Fukushima cinq ans après, retour à l’anormale
Rapport rédigé par David BOILLEY, Président de l’Association pour le Contrôle de la Radioactivité dans l’Ouest(ACRO), membre NTW, pour GreenPeace Belgique
RESUME
La catastrophe nucléaire à la centrale de Fukushima daï-ichi (FDI), classée au niveau 7 de l’échelle internationale INES-le niveau le plus élevé- est largement reconnue comme étant d’origine humaine. Elle a contaminé un grand territoire au Japon et est responsable du déplacement de 160 000 personnes environ, selon les statistiques officielles et les territoires contaminés qui n’ont pas été évacués sont aussi fortement affectés. La compagnie Tepco en est toujours à tenter de stabiliser la centrale et de réduire les menaces. Le démantèlement à proprement parler n’a pas encore commencés. La possibilité des conséquences éventuelles d’une autre catastrophe naturelle ne peuvent être ignorés, et les réacteurs accidentés de la centrale de FDI sont plus fragiles que des réacteurs normaux et leur enceinte de confinement fuit. Ils pourraient ne pas tenir en cas de séisme et tsunami, entraînant ainsi de nouveaux rejets radioactifs massifs.
-La protection contre les radiations: Aussi bien la politique d’évacuation que celle du retour des populations est basée sur une interprétation laxiste des recommandations internationales de radioprotection qui ne sont pas très contraignantes. 20 mSv par an correspond à la valeur la plus haute des niveaux de référence introduits par la Commission internationale de protection radiologique (CIPR) pour ce qu’elle appelle les « situations existantes » qui incluent le post-accident. La CIPR recommande de baisser ce niveau à 1 mSv par an. Les autorités japonaises ont donc adopté cette valeur comme un objectif à long terme, sans calendrier d’application. Trente ans après la catastrophe de Tchernobyl, les règles de radioprotection définies au niveau international ne sont pas adaptées aux personnes qui vivent dans les territoires contaminés. Elles sont particulièrement confuses pour les populations et difficiles à mettre en œuvre et cela permet aux autorités de les adapter à leur propre avantage plutôt qu’à celui des populations concernées. Les règles devraient être plus contraignantes en termes de limites, d’évolution temporelle et de mise en œuvre opérationnelle.
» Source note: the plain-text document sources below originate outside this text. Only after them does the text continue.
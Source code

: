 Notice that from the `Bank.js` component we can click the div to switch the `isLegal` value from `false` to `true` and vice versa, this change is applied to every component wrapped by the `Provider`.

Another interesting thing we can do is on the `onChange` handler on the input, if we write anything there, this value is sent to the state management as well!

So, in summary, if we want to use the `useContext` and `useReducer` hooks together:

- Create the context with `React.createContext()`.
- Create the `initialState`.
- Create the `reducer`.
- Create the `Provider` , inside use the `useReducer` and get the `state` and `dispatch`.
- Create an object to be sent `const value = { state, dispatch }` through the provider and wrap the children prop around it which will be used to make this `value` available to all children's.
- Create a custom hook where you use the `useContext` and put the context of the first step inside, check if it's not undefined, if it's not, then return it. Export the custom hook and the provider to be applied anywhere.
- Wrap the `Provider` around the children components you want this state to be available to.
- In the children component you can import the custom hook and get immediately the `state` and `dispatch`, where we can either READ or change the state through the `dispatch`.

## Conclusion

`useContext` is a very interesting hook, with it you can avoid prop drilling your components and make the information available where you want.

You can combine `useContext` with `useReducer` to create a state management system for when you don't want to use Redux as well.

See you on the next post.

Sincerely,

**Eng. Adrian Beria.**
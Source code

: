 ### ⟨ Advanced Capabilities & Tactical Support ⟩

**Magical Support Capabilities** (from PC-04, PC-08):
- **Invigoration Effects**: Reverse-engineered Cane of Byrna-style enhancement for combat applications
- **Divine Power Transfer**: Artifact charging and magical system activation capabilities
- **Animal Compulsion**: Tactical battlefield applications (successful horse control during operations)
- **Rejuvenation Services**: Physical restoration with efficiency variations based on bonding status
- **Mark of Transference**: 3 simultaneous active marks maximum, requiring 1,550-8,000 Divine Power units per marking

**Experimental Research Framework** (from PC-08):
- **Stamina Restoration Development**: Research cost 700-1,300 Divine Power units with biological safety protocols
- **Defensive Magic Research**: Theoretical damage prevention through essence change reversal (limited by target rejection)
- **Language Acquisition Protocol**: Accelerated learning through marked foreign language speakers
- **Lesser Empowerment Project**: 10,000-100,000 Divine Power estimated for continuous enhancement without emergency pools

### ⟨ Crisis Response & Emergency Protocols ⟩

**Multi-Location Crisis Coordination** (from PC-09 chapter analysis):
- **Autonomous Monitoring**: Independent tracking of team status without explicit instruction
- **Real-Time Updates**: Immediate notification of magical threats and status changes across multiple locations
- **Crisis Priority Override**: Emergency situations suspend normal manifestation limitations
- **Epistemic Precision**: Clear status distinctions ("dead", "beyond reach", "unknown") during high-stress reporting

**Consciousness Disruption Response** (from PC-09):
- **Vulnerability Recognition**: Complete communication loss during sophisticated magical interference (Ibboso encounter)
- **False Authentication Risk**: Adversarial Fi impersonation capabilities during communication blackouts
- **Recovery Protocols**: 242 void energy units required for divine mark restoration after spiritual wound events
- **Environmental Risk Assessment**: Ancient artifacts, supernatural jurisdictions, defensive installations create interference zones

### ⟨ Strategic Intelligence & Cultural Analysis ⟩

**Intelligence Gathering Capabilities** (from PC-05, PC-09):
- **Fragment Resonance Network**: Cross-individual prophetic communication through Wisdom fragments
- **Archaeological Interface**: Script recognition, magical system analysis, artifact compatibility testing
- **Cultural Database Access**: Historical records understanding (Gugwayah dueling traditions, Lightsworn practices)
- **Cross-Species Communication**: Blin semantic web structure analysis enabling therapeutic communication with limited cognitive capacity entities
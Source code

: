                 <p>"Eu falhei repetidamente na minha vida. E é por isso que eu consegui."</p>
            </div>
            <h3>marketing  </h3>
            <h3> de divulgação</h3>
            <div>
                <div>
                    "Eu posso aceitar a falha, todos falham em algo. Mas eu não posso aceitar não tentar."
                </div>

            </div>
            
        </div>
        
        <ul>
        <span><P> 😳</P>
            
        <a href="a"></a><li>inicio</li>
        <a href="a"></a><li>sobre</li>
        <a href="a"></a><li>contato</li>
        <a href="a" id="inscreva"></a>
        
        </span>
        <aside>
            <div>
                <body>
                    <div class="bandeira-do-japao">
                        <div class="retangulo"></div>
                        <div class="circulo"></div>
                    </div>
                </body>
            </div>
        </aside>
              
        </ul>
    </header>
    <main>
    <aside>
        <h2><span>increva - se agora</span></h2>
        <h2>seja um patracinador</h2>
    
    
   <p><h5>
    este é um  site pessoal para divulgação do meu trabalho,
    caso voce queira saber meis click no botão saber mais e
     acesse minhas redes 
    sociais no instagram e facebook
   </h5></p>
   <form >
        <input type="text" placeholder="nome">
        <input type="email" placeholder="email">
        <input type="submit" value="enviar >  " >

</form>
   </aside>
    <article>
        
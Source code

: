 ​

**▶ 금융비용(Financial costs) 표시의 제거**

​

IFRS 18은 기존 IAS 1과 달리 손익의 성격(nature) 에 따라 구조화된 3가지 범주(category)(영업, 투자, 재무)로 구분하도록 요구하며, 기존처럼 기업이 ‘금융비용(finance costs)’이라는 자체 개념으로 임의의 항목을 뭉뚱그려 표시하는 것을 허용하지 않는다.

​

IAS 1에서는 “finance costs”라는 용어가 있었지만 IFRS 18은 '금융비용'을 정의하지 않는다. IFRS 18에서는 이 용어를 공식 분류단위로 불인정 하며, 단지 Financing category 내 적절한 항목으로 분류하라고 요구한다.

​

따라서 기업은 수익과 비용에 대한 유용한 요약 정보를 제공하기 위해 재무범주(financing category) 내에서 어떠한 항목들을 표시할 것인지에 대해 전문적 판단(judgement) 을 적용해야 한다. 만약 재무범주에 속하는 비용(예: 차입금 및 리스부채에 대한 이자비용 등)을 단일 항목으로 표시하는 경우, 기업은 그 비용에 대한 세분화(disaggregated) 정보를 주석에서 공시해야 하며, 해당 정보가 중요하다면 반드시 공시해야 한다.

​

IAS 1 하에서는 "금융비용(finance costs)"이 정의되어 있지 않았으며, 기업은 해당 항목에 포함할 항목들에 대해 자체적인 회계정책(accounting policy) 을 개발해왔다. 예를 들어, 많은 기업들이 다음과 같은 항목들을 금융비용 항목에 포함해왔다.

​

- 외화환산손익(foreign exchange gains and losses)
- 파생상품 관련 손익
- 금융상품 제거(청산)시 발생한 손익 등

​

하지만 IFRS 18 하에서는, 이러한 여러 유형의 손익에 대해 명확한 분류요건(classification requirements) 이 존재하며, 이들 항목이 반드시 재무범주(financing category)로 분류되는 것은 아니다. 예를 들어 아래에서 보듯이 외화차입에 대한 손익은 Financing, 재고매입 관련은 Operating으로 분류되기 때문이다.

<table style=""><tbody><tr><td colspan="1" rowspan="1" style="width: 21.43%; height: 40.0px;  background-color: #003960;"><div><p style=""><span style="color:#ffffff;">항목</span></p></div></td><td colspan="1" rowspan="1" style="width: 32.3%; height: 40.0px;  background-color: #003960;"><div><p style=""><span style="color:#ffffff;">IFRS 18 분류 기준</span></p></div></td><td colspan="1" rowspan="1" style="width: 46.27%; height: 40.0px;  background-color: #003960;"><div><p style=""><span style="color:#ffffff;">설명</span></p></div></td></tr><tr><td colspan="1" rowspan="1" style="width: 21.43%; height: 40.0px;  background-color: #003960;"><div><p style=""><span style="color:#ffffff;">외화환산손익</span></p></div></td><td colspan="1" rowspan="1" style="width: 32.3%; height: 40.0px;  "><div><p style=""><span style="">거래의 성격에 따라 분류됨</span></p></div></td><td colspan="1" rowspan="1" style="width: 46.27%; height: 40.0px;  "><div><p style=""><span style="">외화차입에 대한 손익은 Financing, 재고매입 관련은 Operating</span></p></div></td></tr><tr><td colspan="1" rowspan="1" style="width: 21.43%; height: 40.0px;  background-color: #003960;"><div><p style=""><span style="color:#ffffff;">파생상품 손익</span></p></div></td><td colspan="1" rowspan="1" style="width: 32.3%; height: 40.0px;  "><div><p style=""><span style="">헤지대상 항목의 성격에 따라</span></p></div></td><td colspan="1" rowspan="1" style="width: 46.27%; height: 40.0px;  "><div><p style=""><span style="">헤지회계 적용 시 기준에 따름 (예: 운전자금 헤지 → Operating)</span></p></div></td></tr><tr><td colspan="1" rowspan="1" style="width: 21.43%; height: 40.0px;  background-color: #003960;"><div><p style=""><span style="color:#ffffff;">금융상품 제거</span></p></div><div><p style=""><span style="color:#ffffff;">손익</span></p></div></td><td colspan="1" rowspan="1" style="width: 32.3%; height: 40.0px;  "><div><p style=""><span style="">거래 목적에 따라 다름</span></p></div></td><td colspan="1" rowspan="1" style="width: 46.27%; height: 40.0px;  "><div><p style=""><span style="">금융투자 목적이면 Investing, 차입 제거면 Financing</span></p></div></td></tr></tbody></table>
-Contamination de l’alimentation: En ce qui concerne la contamination de l’alimentation, les autorités japonaises ont d’abord sous-estimé l’ampleur des problèmes et ont été fréquemment prises par surprise dans les premiers mois. Par conséquent la confiance envers les autorités et le gouvernement s’est érodée et les populations préoccupées par la sécurité alimentaire ont reconsidéré leur relation à l’Etat et à l’alimentation. Le cas japonais montre l’intérêt d’un processus ouvert dans lequel chacun peut contrôler la contamination et adapter son régime alimentaire à ses propres critères. Cependant, les consommateurs rechignent toujours à acheter des aliments en provenance des territoires contaminés. La politique gouvernementale s’est focalisée sur la sécurité alimentaire sans se préoccuper de la dimension culturelle et du climat de confiance vis-à-vis des aliments. Imposer des standards ne suffit pas à surmonter la défiance des consommateurs et le défi est de garantir la sécurité alimentaire et la tranquillité qui va avec.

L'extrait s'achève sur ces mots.